Marlowe, generally considered the best of that group of writers known as the University Wits, influenced playwrights well into the Jacobean period, and echoes of the bombast and ambition of Tamburlaine 's language can be found in English plays all the way to the Puritan closing of the theatres in 1642. While Tamburlaine is considered inferior to the great tragedies of the late-Elizabethan and early-Jacobean period, its significance in creating a stock of themes and, especially, in demonstrating the potential of blank verse in drama, is still acknowledged.

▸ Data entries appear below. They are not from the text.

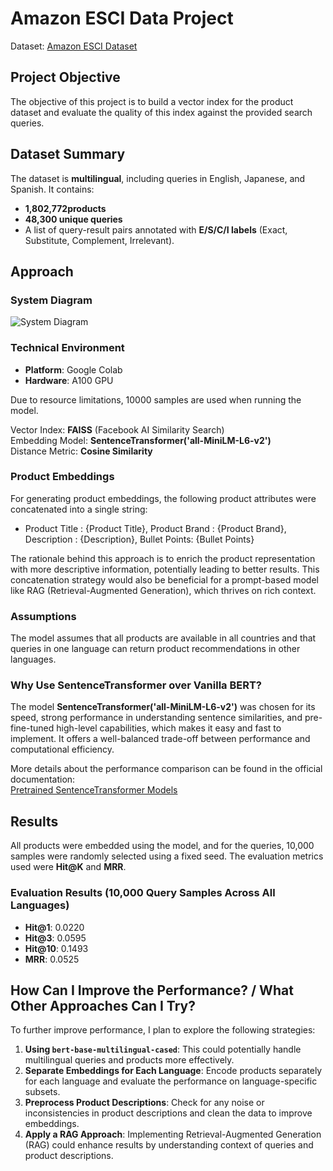 # Amazon ESCI Data Project

Dataset: [Amazon ESCI Dataset](https://github.com/amazon-science/esci-data)

## Project Objective

The objective of this project is to build a vector index for the product dataset and evaluate the quality of this index against the provided search queries.

## Dataset Summary

The dataset is **multilingual**, including queries in English, Japanese, and Spanish. It contains:
- **1,802,772products**
- **48,300 unique queries**
- A list of query-result pairs annotated with **E/S/C/I labels** (Exact, Substitute, Complement, Irrelevant).

## Approach

### System Diagram
![System Diagram](https://github.com/user-attachments/assets/9c424e30-15f3-4256-8094-8b47a1869fd2)

### Technical Environment
- **Platform**: Google Colab
- **Hardware**: A100 GPU

Due to resource limitations, 10000 samples are used when running the model.

Vector Index: **FAISS** (Facebook AI Similarity Search)  
Embedding Model: **SentenceTransformer('all-MiniLM-L6-v2')**  
Distance Metric: **Cosine Similarity**

### Product Embeddings

For generating product embeddings, the following product attributes were concatenated into a single string:
- Product Title : {Product Title}, Product Brand : {Product Brand}, Description : {Description}, Bullet Points: {Bullet Points}

The rationale behind this approach is to enrich the product representation with more descriptive information, potentially leading to better results. This concatenation strategy would also be beneficial for a prompt-based model like RAG (Retrieval-Augmented Generation), which thrives on rich context.

### Assumptions

The model assumes that all products are available in all countries and that queries in one language can return product recommendations in other languages.

### Why Use SentenceTransformer over Vanilla BERT?

The model **SentenceTransformer('all-MiniLM-L6-v2')** was chosen for its speed, strong performance in understanding sentence similarities, and pre-fine-tuned high-level capabilities, which makes it easy and fast to implement. It offers a well-balanced trade-off between performance and computational efficiency.

More details about the performance comparison can be found in the official documentation:  
[Pretrained SentenceTransformer Models](https://www.sbert.net/docs/sentence_transformer/pretrained_models.html)

## Results

All products were embedded using the model, and for the queries, 10,000 samples were randomly selected using a fixed seed. The evaluation metrics used were **Hit@K** and **MRR**.

### Evaluation Results (10,000 Query Samples Across All Languages)

- **Hit@1**: 0.0220
- **Hit@3**: 0.0595
- **Hit@10**: 0.1493
- **MRR**: 0.0525

## How Can I Improve the Performance? / What Other Approaches Can I Try?

To further improve performance, I plan to explore the following strategies:

1. **Using `bert-base-multilingual-cased`**: This could potentially handle multilingual queries and products more effectively.
2. **Separate Embeddings for Each Language**: Encode products separately for each language and evaluate the performance on language-specific subsets.
3. **Preprocess Product Descriptions**: Check for any noise or inconsistencies in product descriptions and clean the data to improve embeddings.
4. **Apply a RAG Approach**: Implementing Retrieval-Augmented Generation (RAG) could enhance results by understanding context of queries and product descriptions.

Whereas the real Timur was of Turkic-Mongolian ancestry and belonged to the nobility, for dramatic purposes Marlowe depicts him as a Scythian shepherd who rises to the rank of emperor.

Plot

Part 1 opens in Persepolis. The Persian emperor, Mycetes, dispatches troops to dispose of Tamburlaine, a Scythian shepherd and, at that point, a nomadic bandit. In the same scene, Mycetes' brother Cosroe plots to overthrow Mycetes and assume the throne.

The scene shifts to Scythia, where Tamburlaine is shown wooing, capturing, and winning Zenocrate, the daughter of the Egyptian king. Confronted by Mycetes' soldiers, he persuades first the soldiers and then Cosroe to join him in a fight against Mycetes. Although he promises Cosroe the Persian throne, Tamburlaine reneges on this promise and, after defeating Mycetes, takes personal control of the Persian Empire.

Now a powerful figure, Tamburlaine turns his attention to Bajazeth, emperor of the Turks. He defeats Bajazeth and his tributary kings, capturing the emperor and his wife Zabina. The victorious Tamburlaine keeps the defeated ruler in a cage and feeds him scraps from his table, releasing Bajazeth only to use him as a footstool. Bajazeth later kills himself on stage by bashing his head against the bars upon hearing of Tamburlaine's next victory. Upon finding his body, Zabina does likewise.

After conquering Africa and naming himself emperor of that continent, Tamburlaine sets his eyes on Damascus, a target which places the Egyptian sultan, his to-be father-in-law, directly in his path. Zenocrate pleads with her future husband to spare her father. He complies, instead making the sultan a tributary king. The play ends with the wedding of Tamburlaine and Zenocrate, who is crowned Empress of Persia.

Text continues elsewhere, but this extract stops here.